>>>>>
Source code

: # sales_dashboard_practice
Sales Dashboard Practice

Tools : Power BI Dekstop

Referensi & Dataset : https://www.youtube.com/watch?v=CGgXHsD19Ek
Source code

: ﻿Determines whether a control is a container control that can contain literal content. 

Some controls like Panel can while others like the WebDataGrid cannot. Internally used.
<<<<<
> [PROBLEM TO WORK ON]
Provide all the records again, word for word.

> [SOLVED EXERCISE]
Source code

: # sales_dashboard_practice
Sales Dashboard Practice

Tools : Power BI Dekstop

Referensi & Dataset : https://www.youtube.com/watch?v=CGgXHsD19Ek
Source code

: ﻿Determines whether a control is a container control that can contain literal content. 

Some controls like Panel can while others like the WebDataGrid cannot. Internally used.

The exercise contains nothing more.